Mein Bushra is a Pakistani television series first broadcast on ARY Digital. It is written by Sanam Mehdi and directed by Ahmed Bhatti. It stars Mawra Hocane in the titular role as one of the seven daughters of her father, who wants to prove him that daughters are equally capable as of sons. It also features Faysal Quraishi, Affan Waheed, Saba Hameed and Waseem Abbas in prominent roles. It aired from 11 September 2014 to 12 February 2015.

At 14th Lux Style Awards, it was nominated for Best TV Play and Best TV Writer.

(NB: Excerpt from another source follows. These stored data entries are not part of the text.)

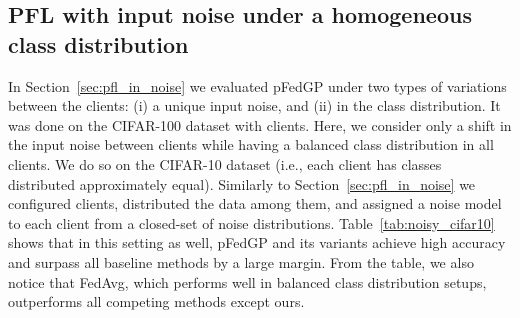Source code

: \documentclass{article}
\def\Secref#1{Section~\ref{#1}}
\newcommand{\tblref}[1]{Table~\ref{#1}}
\begin{document}
\subsection{PFL with input noise under a homogeneous class distribution} \label{sec:in_noise_cifar10}
In \Secref{sec:pfl_in_noise} we evaluated pFedGP under two types of variations between the clients: (i) a unique input noise, and (ii) in the class distribution. It was done on the CIFAR-100 dataset with  clients. Here, we consider only a shift in the input noise between clients while having a balanced class distribution in all clients. We do so on the CIFAR-10 dataset (i.e., each client has  classes distributed approximately equal). Similarly to \Secref{sec:pfl_in_noise} we configured  clients, distributed the data among them, and assigned a noise model to each client from a closed-set of  noise distributions. \tblref{tab:noisy_cifar10} shows that in this setting as well, pFedGP and its variants achieve high accuracy and surpass all baseline methods by a large margin. From the table, we also notice that FedAvg, which performs well in balanced class distribution setups, outperforms all competing methods except ours.
\begin{table}[!t]
\setlength{\tabcolsep}{3pt}
\caption{pFedGP-IP-compute vs. pFedGP full model test accuracy and average predictive posterior inference run-time ( STD) as a function of the number of inducing points (IPs) over 50 clients on CINIC-10.
}
\vskip 0.15in
\centering
{}
\label{tab:num_inducing}
\end{table}
\end{document}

In 2016, it aired in India on Zindagi.

Plot 

Bushra is the third daughter of her parents and she was named so by her father Nasir because he yearned for male son after her birth, but it couldn't happen and he was blessed with four daughters after Bushra's birth. That's why Nasir considers her as unlucky and doesn't not accept her daughters wholeheartedly. Bushra is determined to do all the jobs that a son can do and her mother is hopeful too about her that one day she will become the supporter of her father.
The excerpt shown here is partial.